**What this task involves:**
Collect every line below that contains the word "while".

**Supplied entries:**

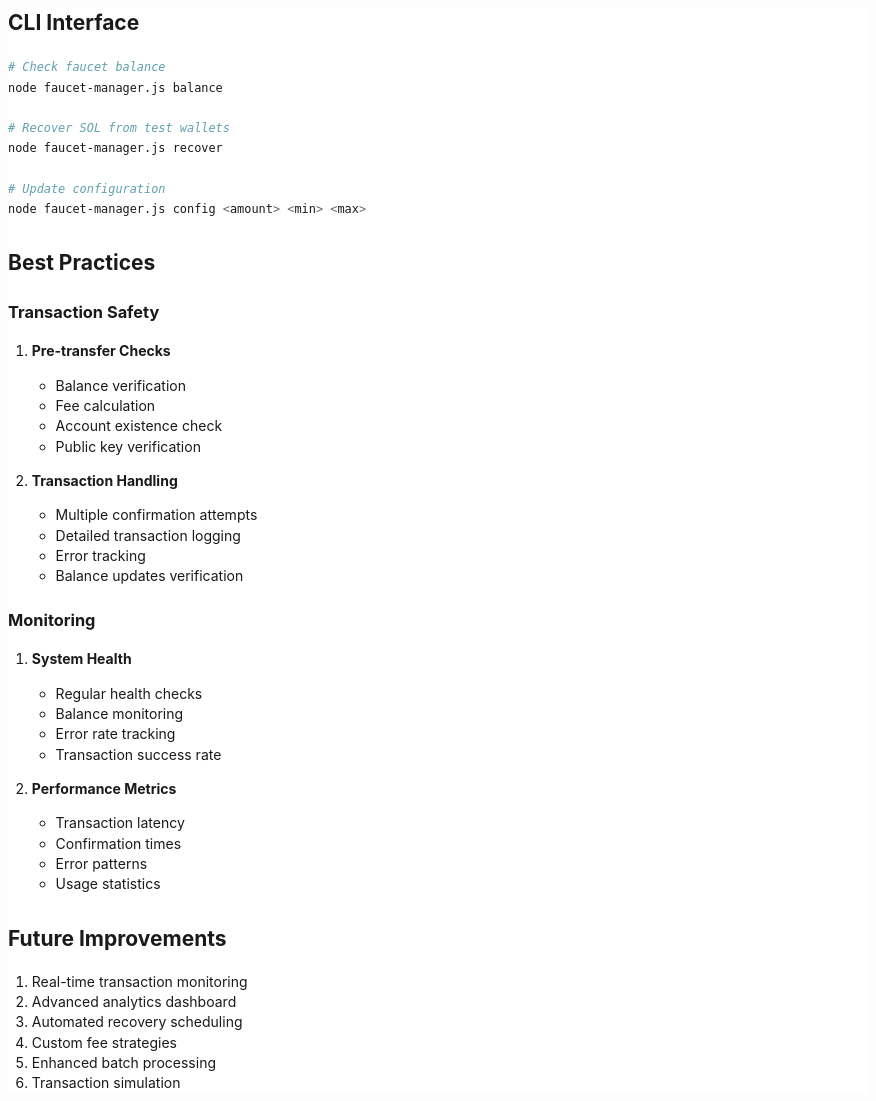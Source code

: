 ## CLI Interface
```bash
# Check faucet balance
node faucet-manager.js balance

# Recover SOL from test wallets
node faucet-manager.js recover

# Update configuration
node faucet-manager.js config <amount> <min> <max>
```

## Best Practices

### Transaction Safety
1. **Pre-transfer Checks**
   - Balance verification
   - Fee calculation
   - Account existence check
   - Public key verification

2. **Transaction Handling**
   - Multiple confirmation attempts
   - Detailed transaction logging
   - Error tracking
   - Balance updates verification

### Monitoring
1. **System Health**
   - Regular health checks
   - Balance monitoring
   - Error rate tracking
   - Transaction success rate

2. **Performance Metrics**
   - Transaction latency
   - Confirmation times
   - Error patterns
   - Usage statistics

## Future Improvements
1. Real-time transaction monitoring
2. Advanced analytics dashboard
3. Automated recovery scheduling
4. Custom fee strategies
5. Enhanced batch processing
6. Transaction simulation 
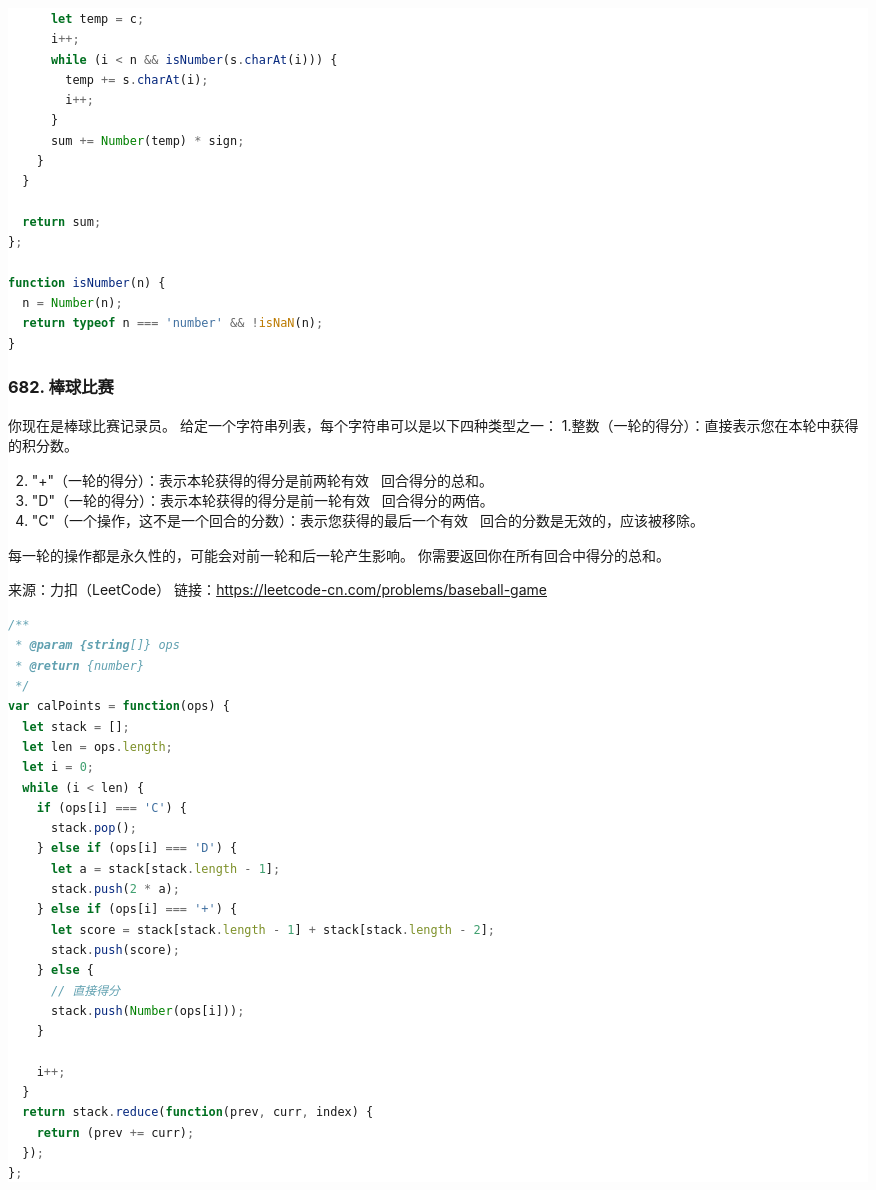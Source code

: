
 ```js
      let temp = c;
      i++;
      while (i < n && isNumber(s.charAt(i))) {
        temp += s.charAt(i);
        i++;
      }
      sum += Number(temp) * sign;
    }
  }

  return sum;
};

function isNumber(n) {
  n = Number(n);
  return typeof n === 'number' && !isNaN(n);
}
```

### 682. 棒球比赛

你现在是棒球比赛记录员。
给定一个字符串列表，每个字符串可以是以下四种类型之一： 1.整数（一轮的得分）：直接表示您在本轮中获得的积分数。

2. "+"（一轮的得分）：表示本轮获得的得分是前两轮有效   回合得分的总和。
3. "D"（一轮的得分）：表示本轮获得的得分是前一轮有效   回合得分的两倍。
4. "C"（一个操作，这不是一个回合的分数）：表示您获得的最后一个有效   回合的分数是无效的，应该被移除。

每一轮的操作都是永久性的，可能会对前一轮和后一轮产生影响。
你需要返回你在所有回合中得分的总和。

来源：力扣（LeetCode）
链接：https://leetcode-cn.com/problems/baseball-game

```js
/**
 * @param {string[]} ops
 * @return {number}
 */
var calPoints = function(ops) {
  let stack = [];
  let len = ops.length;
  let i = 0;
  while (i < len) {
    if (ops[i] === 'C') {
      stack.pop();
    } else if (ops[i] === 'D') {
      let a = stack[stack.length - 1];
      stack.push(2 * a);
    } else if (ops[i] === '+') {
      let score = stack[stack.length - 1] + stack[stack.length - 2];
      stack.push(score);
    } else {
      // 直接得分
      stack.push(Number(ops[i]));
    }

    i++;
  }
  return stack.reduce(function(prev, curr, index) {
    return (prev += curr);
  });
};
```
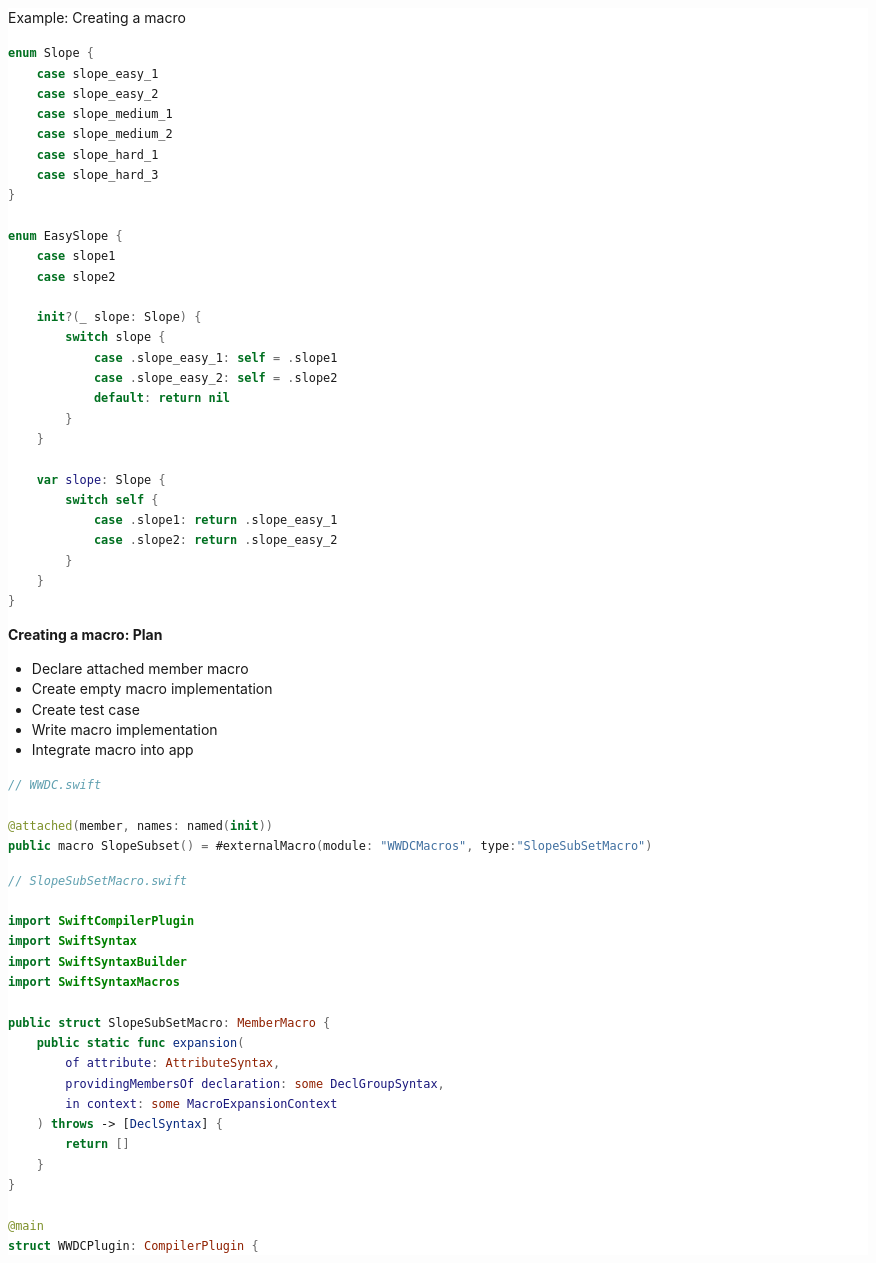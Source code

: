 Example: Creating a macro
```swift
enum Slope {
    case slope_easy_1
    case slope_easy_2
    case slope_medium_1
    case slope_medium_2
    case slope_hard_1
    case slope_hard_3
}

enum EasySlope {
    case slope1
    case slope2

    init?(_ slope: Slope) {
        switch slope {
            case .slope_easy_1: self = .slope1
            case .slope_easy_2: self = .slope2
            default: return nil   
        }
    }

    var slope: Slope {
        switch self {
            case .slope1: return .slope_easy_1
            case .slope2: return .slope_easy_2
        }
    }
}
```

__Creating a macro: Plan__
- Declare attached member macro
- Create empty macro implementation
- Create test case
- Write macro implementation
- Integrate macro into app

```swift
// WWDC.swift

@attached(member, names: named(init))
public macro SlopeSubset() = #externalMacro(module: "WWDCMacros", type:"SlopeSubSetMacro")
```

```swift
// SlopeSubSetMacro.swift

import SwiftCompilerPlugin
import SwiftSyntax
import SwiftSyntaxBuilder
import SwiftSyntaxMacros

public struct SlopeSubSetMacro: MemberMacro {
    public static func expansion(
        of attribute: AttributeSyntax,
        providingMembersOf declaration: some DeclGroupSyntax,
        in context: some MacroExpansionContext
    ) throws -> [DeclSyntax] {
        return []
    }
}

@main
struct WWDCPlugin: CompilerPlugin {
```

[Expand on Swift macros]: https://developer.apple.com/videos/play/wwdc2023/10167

**Worked solution:**
      while (i < n && isNumber(s.charAt(i))) {
  while (i < len) {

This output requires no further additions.